Scientists are now working on a pill that can stop the symptoms of COVID-19 and reduce the transmission of the terrible virus – and if the clinical trials turn out successful, it might be ready to release by the end of this year.
Around three promising treatments for the virus are currently at the trial stages, as reported by NBC, in the form of a short-term pill regimen, with the pills being taken for five to 10 days after the first diagnosis of coronavirus infection.
The pills work a lot like the type of antiviral medication used to combat HIV, hepatitis C, and influenza – that is, by interfering with the ability of the virus to replicate in humans, which essentially prevents the symptoms.
“Oral antivirals have the possibility to not just lower the duration of a person’s COVID-19 syndrome, but also can limit transmission to others in your household if you get sick,” Timothy Sheahan, who is a virologist from the University of North Carolina and helped to create the therapies, said to NBC.

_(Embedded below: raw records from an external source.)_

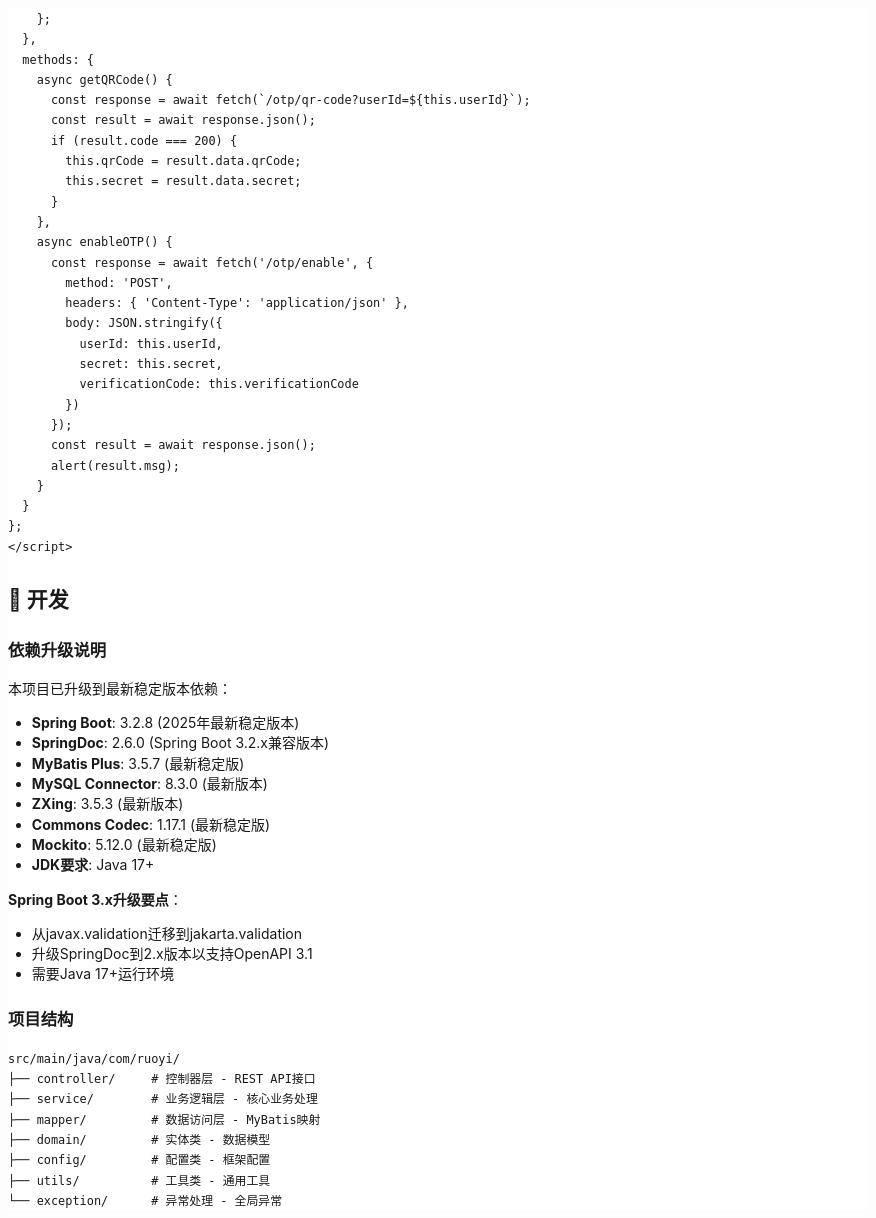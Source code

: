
 ```vue
    };
  },
  methods: {
    async getQRCode() {
      const response = await fetch(`/otp/qr-code?userId=${this.userId}`);
      const result = await response.json();
      if (result.code === 200) {
        this.qrCode = result.data.qrCode;
        this.secret = result.data.secret;
      }
    },
    async enableOTP() {
      const response = await fetch('/otp/enable', {
        method: 'POST',
        headers: { 'Content-Type': 'application/json' },
        body: JSON.stringify({
          userId: this.userId,
          secret: this.secret,
          verificationCode: this.verificationCode
        })
      });
      const result = await response.json();
      alert(result.msg);
    }
  }
};
</script>
```

## 🔧 开发

### 依赖升级说明

本项目已升级到最新稳定版本依赖：

- **Spring Boot**: 3.2.8 (2025年最新稳定版本)
- **SpringDoc**: 2.6.0 (Spring Boot 3.2.x兼容版本)
- **MyBatis Plus**: 3.5.7 (最新稳定版)
- **MySQL Connector**: 8.3.0 (最新版本)
- **ZXing**: 3.5.3 (最新版本)
- **Commons Codec**: 1.17.1 (最新稳定版)
- **Mockito**: 5.12.0 (最新稳定版)
- **JDK要求**: Java 17+

**Spring Boot 3.x升级要点**：
- 从javax.validation迁移到jakarta.validation
- 升级SpringDoc到2.x版本以支持OpenAPI 3.1
- 需要Java 17+运行环境

### 项目结构
```
src/main/java/com/ruoyi/
├── controller/     # 控制器层 - REST API接口
├── service/        # 业务逻辑层 - 核心业务处理
├── mapper/         # 数据访问层 - MyBatis映射
├── domain/         # 实体类 - 数据模型
├── config/         # 配置类 - 框架配置
├── utils/          # 工具类 - 通用工具
└── exception/      # 异常处理 - 全局异常
```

One antiviral drug – called remdesivir – was already approved by authorities to treat coronavirus, but it is administered to only hospitalised patients using a drip, so it is unsuitable for a greater widespread use. A packet of oral pills could change this situation. Since the trials are now on track to finish by the end of 2021, we will not have to wait for much longer for the outcome.
“I believe we will have the answers about what these pills can do within the next few months,” Carl Diefenbach, who is the director of the division of AIDS at the NIAIS, said to NBC. If these results are good, it’s possible that emergency use will be given and “distribution could start quickly,” he said.
Currently, there is controversy over the Ivermectin treatment for covid-19. With President Biden ordering pharmacies to stop filling doctor-given prescriptions for the medication as treatment for covid-19. Strangely, the liberal president has also restricted the supply of life-saving antibody treatments from conservative states such as Florida and Texas.